The revolutionaries honor her as the first fallen, and treat her as a sort of inspiration to them all… which again shows how very little anyone cares about the student revolution. Eponine wasn’t fighting for liberty, she was at the barricade because even though “I know this is no place for me, / still I would rather be with you”. Anyway, Eponine’s death is one of the saddest scenes I’ve ever seen.

   Valjean comes when he sees the letter and realizes that Cossette loves Marius. He stands by the boys and helps them fight and refuses to kill Javert when he has the chance, setting him free. Most of the boys (including Gavroche L ) are killed, and Marius is injured. The iconic walk through the sewer was amazing. They used a…film? I guess? On a kind of projector… I know nothing about theater sets, does it show? Anyway, the picture in the background was moving and it looked awesome and there was fog and everything and Valjean’s pretty darn heroic.

     The one other breathtaking special effect was Javert’s suicide, which I assumed from the CD would just be him leaping offstage or behind a prop bridge. But what they did was, when he sings, “There is no way to go ooooooooon” the screen behind him moves so it looks like he’s falling, and we see him drown.
      Another of those sweet scenes that isn’t on the CD (I have the Original Broadway Cast Recording, but I actually downloaded this song from the London Cast after I saw it because it’s so sweet) is right after Marius is back from the barricades…it’s a reprise of A Heart Full of Love, but with Valjean taking Eponine’s place.

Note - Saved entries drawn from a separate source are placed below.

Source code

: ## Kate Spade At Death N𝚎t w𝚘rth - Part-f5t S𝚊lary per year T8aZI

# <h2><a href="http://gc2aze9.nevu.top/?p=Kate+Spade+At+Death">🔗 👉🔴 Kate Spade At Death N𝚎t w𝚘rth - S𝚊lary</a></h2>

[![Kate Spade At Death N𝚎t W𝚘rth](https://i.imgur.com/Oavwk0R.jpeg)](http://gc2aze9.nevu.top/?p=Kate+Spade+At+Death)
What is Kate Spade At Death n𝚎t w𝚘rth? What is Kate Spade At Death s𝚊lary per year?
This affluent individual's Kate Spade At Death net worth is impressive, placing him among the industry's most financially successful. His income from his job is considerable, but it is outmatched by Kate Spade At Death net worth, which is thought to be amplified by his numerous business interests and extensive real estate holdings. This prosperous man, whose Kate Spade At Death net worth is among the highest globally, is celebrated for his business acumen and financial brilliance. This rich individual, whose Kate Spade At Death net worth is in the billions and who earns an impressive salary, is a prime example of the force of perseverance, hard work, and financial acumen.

Cosette: I saw you waiting and I knew.
Marius: Waiting for you / At your feet
Cosette: At your call
Both: And it wasn't a dream / Not a dream after all
Valjean (interjecting, to himself): She was never mine to keep. / She is youthful, she is free. / Love is the garden of the young / Let it be... let it be... / A heart full of love / This I give you on this day.

     And then of course, there’s the wedding, the lovely wedding where Marius learns all that Valjean has done for them, and they arrive at his house just before his death (by the way, Valjean’s death was the other part that made me cry). And when he dies, all the characters we’ve seen die throughout the play come out, starting with Fantine, who is joined by Eponine…

Take my hand / and lead me to salvation / Take my love / For love is everlasting / And remember the truth that once was spoken / To love another person is to see the face of God….

     And then they all come in, all the boys from the barricade and all the other characters, with a hopeful reprise of Do You Hear the People Sing.

    So…all in all, it was amazing, and this doesn’t even begin to do it justice. It was entirely sung, with only two lines of dialogue spoken (“General LeMarc is dead” and “Long live the Republic!” if you were wondering). It retains all of the redemptive qualities of the book and even strengthens some of them. I have to say…amazing, amazing play. Probably you should just go see it instead of reading my dumb thoughts on it!!